====== MATERIALS PROVIDED ======

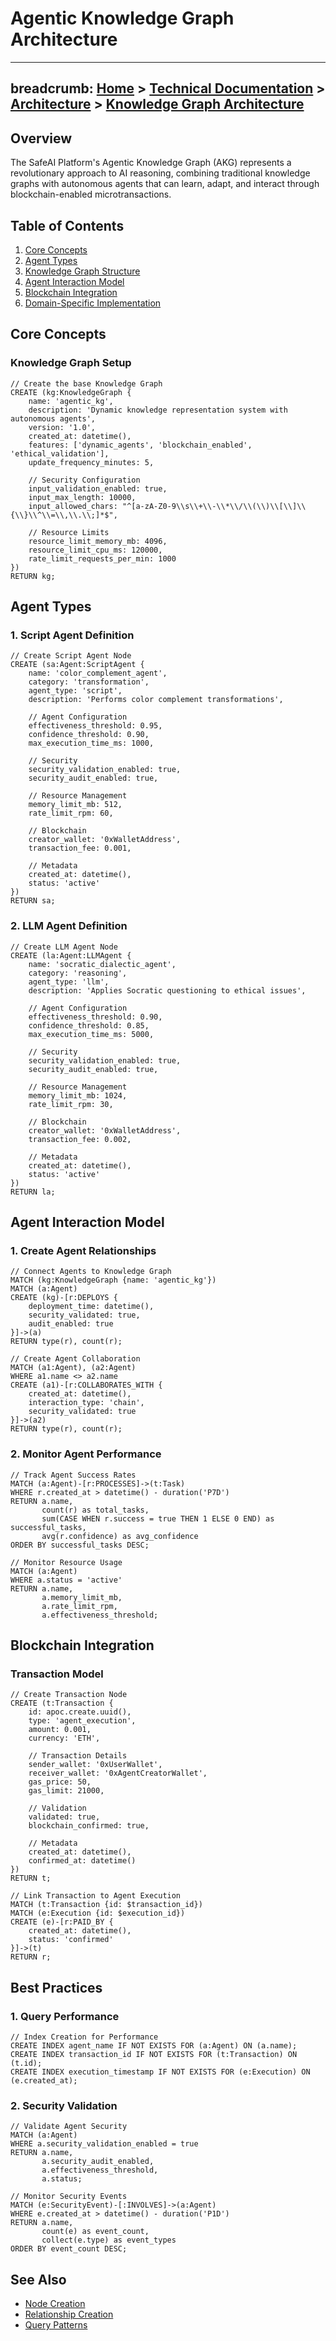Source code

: # Agentic Knowledge Graph Architecture
---
breadcrumb: [Home](../README.md) > [Technical Documentation](../technical/README.md) > [Architecture](../technical/architecture/README.md) > [Knowledge Graph Architecture](../technical/architecture/knowledge-graph-architecture.md)
---

## Overview

The SafeAI Platform's Agentic Knowledge Graph (AKG) represents a revolutionary approach to AI reasoning, combining traditional knowledge graphs with autonomous agents that can learn, adapt, and interact through blockchain-enabled microtransactions.

## Table of Contents

1. [Core Concepts](#core-concepts)
2. [Agent Types](#agent-types)
3. [Knowledge Graph Structure](#knowledge-graph-structure)
4. [Agent Interaction Model](#agent-interaction-model)
5. [Blockchain Integration](#blockchain-integration)
6. [Domain-Specific Implementation](#domain-specific-implementation)

## Core Concepts

### Knowledge Graph Setup

```cypher
// Create the base Knowledge Graph
CREATE (kg:KnowledgeGraph {
    name: 'agentic_kg',
    description: 'Dynamic knowledge representation system with autonomous agents',
    version: '1.0',
    created_at: datetime(),
    features: ['dynamic_agents', 'blockchain_enabled', 'ethical_validation'],
    update_frequency_minutes: 5,
    
    // Security Configuration
    input_validation_enabled: true,
    input_max_length: 10000,
    input_allowed_chars: "^[a-zA-Z0-9\\s\\+\\-\\*\\/\\(\\)\\[\\]\\{\\}\\^\\=\\,\\.\\;]*$",
    
    // Resource Limits
    resource_limit_memory_mb: 4096,
    resource_limit_cpu_ms: 120000,
    rate_limit_requests_per_min: 1000
})
RETURN kg;
```

## Agent Types

### 1. Script Agent Definition

```cypher
// Create Script Agent Node
CREATE (sa:Agent:ScriptAgent {
    name: 'color_complement_agent',
    category: 'transformation',
    agent_type: 'script',
    description: 'Performs color complement transformations',
    
    // Agent Configuration
    effectiveness_threshold: 0.95,
    confidence_threshold: 0.90,
    max_execution_time_ms: 1000,
    
    // Security
    security_validation_enabled: true,
    security_audit_enabled: true,
    
    // Resource Management
    memory_limit_mb: 512,
    rate_limit_rpm: 60,
    
    // Blockchain
    creator_wallet: '0xWalletAddress',
    transaction_fee: 0.001,
    
    // Metadata
    created_at: datetime(),
    status: 'active'
})
RETURN sa;
```

### 2. LLM Agent Definition

```cypher
// Create LLM Agent Node
CREATE (la:Agent:LLMAgent {
    name: 'socratic_dialectic_agent',
    category: 'reasoning',
    agent_type: 'llm',
    description: 'Applies Socratic questioning to ethical issues',
    
    // Agent Configuration
    effectiveness_threshold: 0.90,
    confidence_threshold: 0.85,
    max_execution_time_ms: 5000,
    
    // Security
    security_validation_enabled: true,
    security_audit_enabled: true,
    
    // Resource Management
    memory_limit_mb: 1024,
    rate_limit_rpm: 30,
    
    // Blockchain
    creator_wallet: '0xWalletAddress',
    transaction_fee: 0.002,
    
    // Metadata
    created_at: datetime(),
    status: 'active'
})
RETURN la;
```

## Agent Interaction Model

### 1. Create Agent Relationships

```cypher
// Connect Agents to Knowledge Graph
MATCH (kg:KnowledgeGraph {name: 'agentic_kg'})
MATCH (a:Agent)
CREATE (kg)-[r:DEPLOYS {
    deployment_time: datetime(),
    security_validated: true,
    audit_enabled: true
}]->(a)
RETURN type(r), count(r);

// Create Agent Collaboration
MATCH (a1:Agent), (a2:Agent)
WHERE a1.name <> a2.name
CREATE (a1)-[r:COLLABORATES_WITH {
    created_at: datetime(),
    interaction_type: 'chain',
    security_validated: true
}]->(a2)
RETURN type(r), count(r);
```

### 2. Monitor Agent Performance

```cypher
// Track Agent Success Rates
MATCH (a:Agent)-[r:PROCESSES]->(t:Task)
WHERE r.created_at > datetime() - duration('P7D')
RETURN a.name,
       count(r) as total_tasks,
       sum(CASE WHEN r.success = true THEN 1 ELSE 0 END) as successful_tasks,
       avg(r.confidence) as avg_confidence
ORDER BY successful_tasks DESC;

// Monitor Resource Usage
MATCH (a:Agent)
WHERE a.status = 'active'
RETURN a.name,
       a.memory_limit_mb,
       a.rate_limit_rpm,
       a.effectiveness_threshold;
```

## Blockchain Integration

### Transaction Model

```cypher
// Create Transaction Node
CREATE (t:Transaction {
    id: apoc.create.uuid(),
    type: 'agent_execution',
    amount: 0.001,
    currency: 'ETH',
    
    // Transaction Details
    sender_wallet: '0xUserWallet',
    receiver_wallet: '0xAgentCreatorWallet',
    gas_price: 50,
    gas_limit: 21000,
    
    // Validation
    validated: true,
    blockchain_confirmed: true,
    
    // Metadata
    created_at: datetime(),
    confirmed_at: datetime()
})
RETURN t;

// Link Transaction to Agent Execution
MATCH (t:Transaction {id: $transaction_id})
MATCH (e:Execution {id: $execution_id})
CREATE (e)-[r:PAID_BY {
    created_at: datetime(),
    status: 'confirmed'
}]->(t)
RETURN r;
```

## Best Practices

### 1. Query Performance

```cypher
// Index Creation for Performance
CREATE INDEX agent_name IF NOT EXISTS FOR (a:Agent) ON (a.name);
CREATE INDEX transaction_id IF NOT EXISTS FOR (t:Transaction) ON (t.id);
CREATE INDEX execution_timestamp IF NOT EXISTS FOR (e:Execution) ON (e.created_at);
```

### 2. Security Validation

```cypher
// Validate Agent Security
MATCH (a:Agent)
WHERE a.security_validation_enabled = true
RETURN a.name,
       a.security_audit_enabled,
       a.effectiveness_threshold,
       a.status;

// Monitor Security Events
MATCH (e:SecurityEvent)-[:INVOLVES]->(a:Agent)
WHERE e.created_at > datetime() - duration('P1D')
RETURN a.name,
       count(e) as event_count,
       collect(e.type) as event_types
ORDER BY event_count DESC;
```

## See Also

- [Node Creation](../cypher/nodes.md)
- [Relationship Creation](../cypher/relationships.md)
- [Query Patterns](../cypher/queries.md)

======

_WHAT THIS TASK INVOLVES_. In the data above, retype exactly and only the lines between the one holding "### 1. Script Agent Definition" and the one holding "## Agent Interaction Model", inclusive.

_ANSWER TO THE PROBLEM_.
### 1. Script Agent Definition

```cypher
// Create Script Agent Node
CREATE (sa:Agent:ScriptAgent {
    name: 'color_complement_agent',
    category: 'transformation',
    agent_type: 'script',
    description: 'Performs color complement transformations',
    
    // Agent Configuration
    effectiveness_threshold: 0.95,
    confidence_threshold: 0.90,
    max_execution_time_ms: 1000,
    
    // Security
    security_validation_enabled: true,
    security_audit_enabled: true,
    
    // Resource Management
    memory_limit_mb: 512,
    rate_limit_rpm: 60,
    
    // Blockchain
    creator_wallet: '0xWalletAddress',
    transaction_fee: 0.001,
    
    // Metadata
    created_at: datetime(),
    status: 'active'
})
RETURN sa;
```

### 2. LLM Agent Definition

```cypher
// Create LLM Agent Node
CREATE (la:Agent:LLMAgent {
    name: 'socratic_dialectic_agent',
    category: 'reasoning',
    agent_type: 'llm',
    description: 'Applies Socratic questioning to ethical issues',
    
    // Agent Configuration
    effectiveness_threshold: 0.90,
    confidence_threshold: 0.85,
    max_execution_time_ms: 5000,
    
    // Security
    security_validation_enabled: true,
    security_audit_enabled: true,
    
    // Resource Management
    memory_limit_mb: 1024,
    rate_limit_rpm: 30,
    
    // Blockchain
    creator_wallet: '0xWalletAddress',
    transaction_fee: 0.002,
    
    // Metadata
    created_at: datetime(),
    status: 'active'
})
RETURN la;
```

## Agent Interaction Model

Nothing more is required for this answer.